Task brief:
The answer should consist solely of the lines from the first one below through the line containing "is not supported.</span></span>", copied exactly.

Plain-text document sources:
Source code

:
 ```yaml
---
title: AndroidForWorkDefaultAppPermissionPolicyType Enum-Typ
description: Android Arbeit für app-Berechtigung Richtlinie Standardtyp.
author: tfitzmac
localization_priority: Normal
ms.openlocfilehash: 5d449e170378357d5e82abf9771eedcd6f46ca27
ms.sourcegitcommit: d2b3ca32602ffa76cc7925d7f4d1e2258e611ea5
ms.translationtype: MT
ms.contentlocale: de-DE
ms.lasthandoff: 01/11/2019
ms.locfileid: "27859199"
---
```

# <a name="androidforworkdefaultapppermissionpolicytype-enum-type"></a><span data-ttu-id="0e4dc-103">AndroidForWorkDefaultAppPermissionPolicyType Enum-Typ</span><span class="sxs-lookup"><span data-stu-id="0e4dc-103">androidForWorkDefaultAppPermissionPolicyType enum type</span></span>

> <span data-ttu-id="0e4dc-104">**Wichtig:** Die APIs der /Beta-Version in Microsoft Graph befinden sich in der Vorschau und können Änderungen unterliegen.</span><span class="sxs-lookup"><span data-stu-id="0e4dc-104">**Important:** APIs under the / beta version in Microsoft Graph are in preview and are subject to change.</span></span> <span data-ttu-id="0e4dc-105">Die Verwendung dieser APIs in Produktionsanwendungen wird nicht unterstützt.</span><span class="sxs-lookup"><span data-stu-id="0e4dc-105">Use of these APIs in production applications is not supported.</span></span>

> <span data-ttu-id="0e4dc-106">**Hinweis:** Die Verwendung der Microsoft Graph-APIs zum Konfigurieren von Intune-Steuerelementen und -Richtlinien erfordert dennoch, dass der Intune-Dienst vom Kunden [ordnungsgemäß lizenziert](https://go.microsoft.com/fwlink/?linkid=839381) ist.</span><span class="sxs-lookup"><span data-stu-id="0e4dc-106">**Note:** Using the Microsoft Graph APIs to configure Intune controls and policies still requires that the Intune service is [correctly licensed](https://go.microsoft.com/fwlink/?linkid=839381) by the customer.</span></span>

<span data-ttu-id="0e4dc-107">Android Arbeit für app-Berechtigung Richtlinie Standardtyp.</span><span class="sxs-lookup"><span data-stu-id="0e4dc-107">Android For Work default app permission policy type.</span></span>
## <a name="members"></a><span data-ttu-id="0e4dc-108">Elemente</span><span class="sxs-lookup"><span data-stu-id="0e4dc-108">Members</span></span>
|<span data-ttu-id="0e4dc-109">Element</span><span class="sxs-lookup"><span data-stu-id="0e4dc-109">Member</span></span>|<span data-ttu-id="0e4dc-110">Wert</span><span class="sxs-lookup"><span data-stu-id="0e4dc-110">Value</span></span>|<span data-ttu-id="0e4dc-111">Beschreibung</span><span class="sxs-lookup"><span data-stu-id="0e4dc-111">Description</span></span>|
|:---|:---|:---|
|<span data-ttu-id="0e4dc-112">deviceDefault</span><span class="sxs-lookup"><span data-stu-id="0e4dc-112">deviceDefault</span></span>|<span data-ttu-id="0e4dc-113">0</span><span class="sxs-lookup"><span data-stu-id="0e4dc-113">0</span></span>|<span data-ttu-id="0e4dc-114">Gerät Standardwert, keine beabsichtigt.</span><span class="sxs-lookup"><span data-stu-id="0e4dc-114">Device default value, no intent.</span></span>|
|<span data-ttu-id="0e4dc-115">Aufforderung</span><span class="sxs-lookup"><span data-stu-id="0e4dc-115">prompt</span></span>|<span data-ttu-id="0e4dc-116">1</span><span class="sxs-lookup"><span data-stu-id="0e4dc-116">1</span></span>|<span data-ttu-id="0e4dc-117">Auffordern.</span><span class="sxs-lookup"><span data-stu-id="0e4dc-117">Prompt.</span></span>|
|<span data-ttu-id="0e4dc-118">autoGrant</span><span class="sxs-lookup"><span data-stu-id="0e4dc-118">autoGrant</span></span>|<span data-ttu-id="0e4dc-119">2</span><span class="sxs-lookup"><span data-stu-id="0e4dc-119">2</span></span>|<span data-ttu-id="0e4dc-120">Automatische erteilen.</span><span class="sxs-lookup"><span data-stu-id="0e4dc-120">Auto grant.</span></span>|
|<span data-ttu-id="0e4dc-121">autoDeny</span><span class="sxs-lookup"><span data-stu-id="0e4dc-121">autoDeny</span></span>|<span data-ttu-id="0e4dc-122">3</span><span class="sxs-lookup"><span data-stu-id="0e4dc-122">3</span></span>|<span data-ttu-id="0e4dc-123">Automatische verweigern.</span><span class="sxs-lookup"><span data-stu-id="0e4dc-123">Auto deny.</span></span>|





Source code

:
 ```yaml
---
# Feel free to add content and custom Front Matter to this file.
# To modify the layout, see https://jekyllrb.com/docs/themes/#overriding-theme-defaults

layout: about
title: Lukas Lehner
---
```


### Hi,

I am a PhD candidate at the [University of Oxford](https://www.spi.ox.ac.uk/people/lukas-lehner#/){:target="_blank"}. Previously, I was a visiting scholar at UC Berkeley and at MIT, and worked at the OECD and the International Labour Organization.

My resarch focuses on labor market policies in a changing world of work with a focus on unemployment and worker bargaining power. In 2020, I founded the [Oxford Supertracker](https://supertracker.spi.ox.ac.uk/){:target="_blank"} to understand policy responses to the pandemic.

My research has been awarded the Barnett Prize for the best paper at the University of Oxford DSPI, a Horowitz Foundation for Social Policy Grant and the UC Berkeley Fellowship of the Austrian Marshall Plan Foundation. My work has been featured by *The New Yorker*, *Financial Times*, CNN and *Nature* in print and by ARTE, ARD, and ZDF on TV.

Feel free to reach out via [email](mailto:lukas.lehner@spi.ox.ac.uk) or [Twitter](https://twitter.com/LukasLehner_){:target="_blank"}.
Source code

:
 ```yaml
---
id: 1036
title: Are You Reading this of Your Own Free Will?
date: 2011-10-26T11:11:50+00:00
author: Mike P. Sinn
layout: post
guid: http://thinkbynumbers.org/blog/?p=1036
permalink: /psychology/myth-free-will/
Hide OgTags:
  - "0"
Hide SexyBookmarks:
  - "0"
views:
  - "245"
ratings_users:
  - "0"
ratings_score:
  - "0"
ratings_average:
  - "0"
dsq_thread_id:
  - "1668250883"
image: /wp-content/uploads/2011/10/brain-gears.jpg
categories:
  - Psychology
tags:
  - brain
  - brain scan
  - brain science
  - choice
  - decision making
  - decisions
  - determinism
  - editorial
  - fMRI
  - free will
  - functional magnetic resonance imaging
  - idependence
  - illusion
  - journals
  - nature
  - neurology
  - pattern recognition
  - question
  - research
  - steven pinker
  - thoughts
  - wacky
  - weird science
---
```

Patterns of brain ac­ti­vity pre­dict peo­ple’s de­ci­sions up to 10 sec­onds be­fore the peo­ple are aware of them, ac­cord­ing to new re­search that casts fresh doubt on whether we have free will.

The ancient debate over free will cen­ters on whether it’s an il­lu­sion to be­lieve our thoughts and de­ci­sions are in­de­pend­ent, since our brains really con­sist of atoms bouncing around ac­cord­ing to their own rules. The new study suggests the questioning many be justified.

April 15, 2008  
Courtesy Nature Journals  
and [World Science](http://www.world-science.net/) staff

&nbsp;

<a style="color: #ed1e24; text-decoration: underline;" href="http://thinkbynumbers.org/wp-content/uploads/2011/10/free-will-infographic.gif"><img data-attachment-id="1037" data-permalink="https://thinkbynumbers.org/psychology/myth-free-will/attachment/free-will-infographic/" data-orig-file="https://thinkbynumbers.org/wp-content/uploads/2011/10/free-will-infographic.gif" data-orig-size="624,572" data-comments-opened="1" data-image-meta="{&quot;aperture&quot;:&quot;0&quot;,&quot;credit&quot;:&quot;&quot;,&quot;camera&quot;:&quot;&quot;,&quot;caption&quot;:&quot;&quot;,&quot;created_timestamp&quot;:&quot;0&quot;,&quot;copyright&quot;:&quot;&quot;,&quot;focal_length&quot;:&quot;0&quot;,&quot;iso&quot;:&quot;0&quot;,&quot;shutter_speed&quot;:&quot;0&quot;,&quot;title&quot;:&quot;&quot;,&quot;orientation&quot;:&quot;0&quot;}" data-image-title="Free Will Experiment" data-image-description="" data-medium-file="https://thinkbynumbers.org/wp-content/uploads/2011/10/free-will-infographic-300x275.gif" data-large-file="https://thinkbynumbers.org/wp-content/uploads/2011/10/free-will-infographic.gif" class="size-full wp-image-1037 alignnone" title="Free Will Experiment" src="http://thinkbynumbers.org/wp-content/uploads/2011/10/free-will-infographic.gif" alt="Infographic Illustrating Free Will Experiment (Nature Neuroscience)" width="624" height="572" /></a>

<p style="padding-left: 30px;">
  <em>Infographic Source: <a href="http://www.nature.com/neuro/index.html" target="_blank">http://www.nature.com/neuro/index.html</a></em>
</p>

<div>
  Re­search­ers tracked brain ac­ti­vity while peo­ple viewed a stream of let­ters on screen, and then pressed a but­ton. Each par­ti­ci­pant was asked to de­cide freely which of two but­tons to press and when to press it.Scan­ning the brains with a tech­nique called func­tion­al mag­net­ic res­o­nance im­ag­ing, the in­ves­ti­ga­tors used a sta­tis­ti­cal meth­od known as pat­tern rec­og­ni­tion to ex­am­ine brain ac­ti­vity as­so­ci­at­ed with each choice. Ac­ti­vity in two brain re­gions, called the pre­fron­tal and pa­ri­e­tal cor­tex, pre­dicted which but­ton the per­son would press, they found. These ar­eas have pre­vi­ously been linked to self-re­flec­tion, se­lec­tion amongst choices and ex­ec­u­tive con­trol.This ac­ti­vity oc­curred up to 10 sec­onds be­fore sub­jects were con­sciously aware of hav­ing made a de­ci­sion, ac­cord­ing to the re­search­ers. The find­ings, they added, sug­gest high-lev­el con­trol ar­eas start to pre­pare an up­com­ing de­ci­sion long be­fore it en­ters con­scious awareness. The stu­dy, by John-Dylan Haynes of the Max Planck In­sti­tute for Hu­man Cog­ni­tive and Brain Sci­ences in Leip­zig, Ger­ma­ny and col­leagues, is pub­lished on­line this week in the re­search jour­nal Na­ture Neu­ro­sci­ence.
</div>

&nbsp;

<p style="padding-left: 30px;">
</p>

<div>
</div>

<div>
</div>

Task result:
Source code

:
 ```yaml
---
title: AndroidForWorkDefaultAppPermissionPolicyType Enum-Typ
description: Android Arbeit für app-Berechtigung Richtlinie Standardtyp.
author: tfitzmac
localization_priority: Normal
ms.openlocfilehash: 5d449e170378357d5e82abf9771eedcd6f46ca27
ms.sourcegitcommit: d2b3ca32602ffa76cc7925d7f4d1e2258e611ea5
ms.translationtype: MT
ms.contentlocale: de-DE
ms.lasthandoff: 01/11/2019
ms.locfileid: "27859199"
---
```

# <a name="androidforworkdefaultapppermissionpolicytype-enum-type"></a><span data-ttu-id="0e4dc-103">AndroidForWorkDefaultAppPermissionPolicyType Enum-Typ</span><span class="sxs-lookup"><span data-stu-id="0e4dc-103">androidForWorkDefaultAppPermissionPolicyType enum type</span></span>

> <span data-ttu-id="0e4dc-104">**Wichtig:** Die APIs der /Beta-Version in Microsoft Graph befinden sich in der Vorschau und können Änderungen unterliegen.</span><span class="sxs-lookup"><span data-stu-id="0e4dc-104">**Important:** APIs under the / beta version in Microsoft Graph are in preview and are subject to change.</span></span> <span data-ttu-id="0e4dc-105">Die Verwendung dieser APIs in Produktionsanwendungen wird nicht unterstützt.</span><span class="sxs-lookup"><span data-stu-id="0e4dc-105">Use of these APIs in production applications is not supported.</span></span>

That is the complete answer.